Frontalinterview | Franz Ruppen über seine Krebserkrankung
«Es war, als hätte mir jemand ins Gesicht geschlagen»
Vor vier Jahren erkrankte Franz Ruppen an Krebs. Zusammen mit dem Onkologen Dr. Reinhard Zenhäusern spricht er über seine Krankheit, die Angst vor einem Rückfall und die Bedeutung des Spendenevents «Bärgüf» vom kommenden Samstag.
Franz Ruppen, 2012 erkrankten Sie an Lymphdrüsenkrebs. Wie fühlten Sie sich, als der Arzt Ihnen die Diagnose Krebs mitteilte?
Franz Ruppen: Das ist etwas, was man nicht mehr so schnell vergisst. Ich war bei meinem Hausarzt, weil ich ständig müde war und mich unwohl fühlte. Mein Blut wurde daraufhin untersucht. Am Nachmittag wurde ich gleich wieder in die Praxis gerufen und der Arzt sagte zu mir, ich solle mich setzen, denn er befürchte, ich hätte Leukämie und am nächsten Tag würde ich in der Onkologie im Spital untersucht werden. Viel mehr weiss ich von dem Gespräch nicht mehr, es war, als hätte mir jemand ins Gesicht geschlagen.

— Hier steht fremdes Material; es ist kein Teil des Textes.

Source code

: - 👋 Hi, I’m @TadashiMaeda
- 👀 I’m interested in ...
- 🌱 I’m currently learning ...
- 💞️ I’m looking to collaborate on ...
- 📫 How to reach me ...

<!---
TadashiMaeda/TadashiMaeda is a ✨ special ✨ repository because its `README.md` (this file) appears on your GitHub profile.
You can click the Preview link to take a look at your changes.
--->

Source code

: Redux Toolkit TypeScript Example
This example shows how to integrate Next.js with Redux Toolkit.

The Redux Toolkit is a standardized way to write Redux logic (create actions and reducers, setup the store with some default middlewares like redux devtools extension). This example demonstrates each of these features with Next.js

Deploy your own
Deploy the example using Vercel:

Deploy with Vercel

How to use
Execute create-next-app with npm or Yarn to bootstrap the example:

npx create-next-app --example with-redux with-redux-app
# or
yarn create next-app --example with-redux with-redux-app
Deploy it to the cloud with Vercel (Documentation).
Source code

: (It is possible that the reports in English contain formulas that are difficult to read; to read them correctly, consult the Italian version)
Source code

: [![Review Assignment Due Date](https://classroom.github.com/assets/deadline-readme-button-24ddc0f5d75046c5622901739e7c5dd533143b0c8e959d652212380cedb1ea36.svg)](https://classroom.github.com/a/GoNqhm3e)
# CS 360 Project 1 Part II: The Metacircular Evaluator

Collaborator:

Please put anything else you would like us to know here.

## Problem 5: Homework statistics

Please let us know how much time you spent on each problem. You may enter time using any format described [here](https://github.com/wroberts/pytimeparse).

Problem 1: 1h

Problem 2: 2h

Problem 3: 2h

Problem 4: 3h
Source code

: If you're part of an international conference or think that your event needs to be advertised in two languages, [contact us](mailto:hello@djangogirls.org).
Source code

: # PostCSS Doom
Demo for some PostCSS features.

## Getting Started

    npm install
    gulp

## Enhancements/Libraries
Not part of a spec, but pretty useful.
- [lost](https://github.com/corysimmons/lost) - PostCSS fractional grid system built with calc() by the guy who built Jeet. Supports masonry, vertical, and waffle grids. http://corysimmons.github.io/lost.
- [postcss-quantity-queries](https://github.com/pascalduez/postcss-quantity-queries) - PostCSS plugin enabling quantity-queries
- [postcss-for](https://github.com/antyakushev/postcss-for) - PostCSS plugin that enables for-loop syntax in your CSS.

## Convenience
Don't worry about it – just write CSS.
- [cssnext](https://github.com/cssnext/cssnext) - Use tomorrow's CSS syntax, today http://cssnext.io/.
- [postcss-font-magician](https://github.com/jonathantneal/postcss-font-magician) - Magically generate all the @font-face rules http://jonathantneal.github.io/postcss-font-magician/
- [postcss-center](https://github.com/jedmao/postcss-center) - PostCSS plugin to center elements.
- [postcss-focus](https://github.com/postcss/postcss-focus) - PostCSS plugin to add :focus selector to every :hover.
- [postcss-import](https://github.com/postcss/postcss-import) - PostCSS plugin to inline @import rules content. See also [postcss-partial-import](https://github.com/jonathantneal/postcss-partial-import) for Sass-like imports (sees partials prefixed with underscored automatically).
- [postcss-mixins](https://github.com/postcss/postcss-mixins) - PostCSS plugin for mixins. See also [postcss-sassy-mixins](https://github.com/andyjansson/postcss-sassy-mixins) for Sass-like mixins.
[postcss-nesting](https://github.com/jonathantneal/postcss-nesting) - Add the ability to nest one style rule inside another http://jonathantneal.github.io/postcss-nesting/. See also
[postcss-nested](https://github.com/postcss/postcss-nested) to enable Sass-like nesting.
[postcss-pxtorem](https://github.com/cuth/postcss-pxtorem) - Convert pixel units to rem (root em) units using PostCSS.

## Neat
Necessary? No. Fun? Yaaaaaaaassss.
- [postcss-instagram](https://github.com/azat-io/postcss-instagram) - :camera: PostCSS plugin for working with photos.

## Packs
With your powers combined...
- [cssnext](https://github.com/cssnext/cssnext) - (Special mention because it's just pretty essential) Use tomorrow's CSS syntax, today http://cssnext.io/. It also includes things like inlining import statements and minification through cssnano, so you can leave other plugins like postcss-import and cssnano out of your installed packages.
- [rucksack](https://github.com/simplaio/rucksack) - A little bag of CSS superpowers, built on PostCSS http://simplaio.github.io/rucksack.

Die Symptome waren recht diffus. Dr. Zenhäusern, ist es normal, dass sich eine Krebserkrankung durch solch «harmlose» Symptome ankündigt?
Dr. Zenhäusern: Krebserkrankungen können sich in der Tat sehr heimtückisch ankündigen, mit sehr allgemeinen Symptomen wie Müdigkeit, Schwitzen und Leistungsabbau. Diese Symptome können aber auch durch viele andere Erkrankungen ausgelöst werden. Es ist darum eminent wichtig, dass bei einem möglichen Verdacht auf Krebs die nötigen Untersuchungen eingeleitet werden. Bei Franz Ruppen war dies der Fall.
Auch weil es bei Krebs um Zeit geht, je früher man die Krankheit erkennt, desto besser sich die Heilungschancen.
Dr. Zenhäusern: Wichtig ist, dass die Krankheit richtig diagnostiziert wird. Der Zeitfaktor spielt eher eine psychologische Rolle. Wenn ein Arzt einen Verdacht auf Krebs äussert, kann man den Patienten natürlich nicht ein paar Wochen auf die definitive Diagnose warten lassen, das wäre mental eine viel zu grosse Belastung. Aus diesem Grund werden bei einem Verdacht auf Krebs die notwendigen Untersuchungen schnell eingeleitet. Sobald man weiss, mit was man es zu tun hat, kann man, falls es der Krankheitsverlauf zulässt, die Situation entschleunigen und die weiteren Massnahmen gezielt planen. Zentral aber ist, dass der Patient weiss, was Sache ist.
Zu Beginn geht es aber sehr schnell. Hat Ihnen das Angst gemacht?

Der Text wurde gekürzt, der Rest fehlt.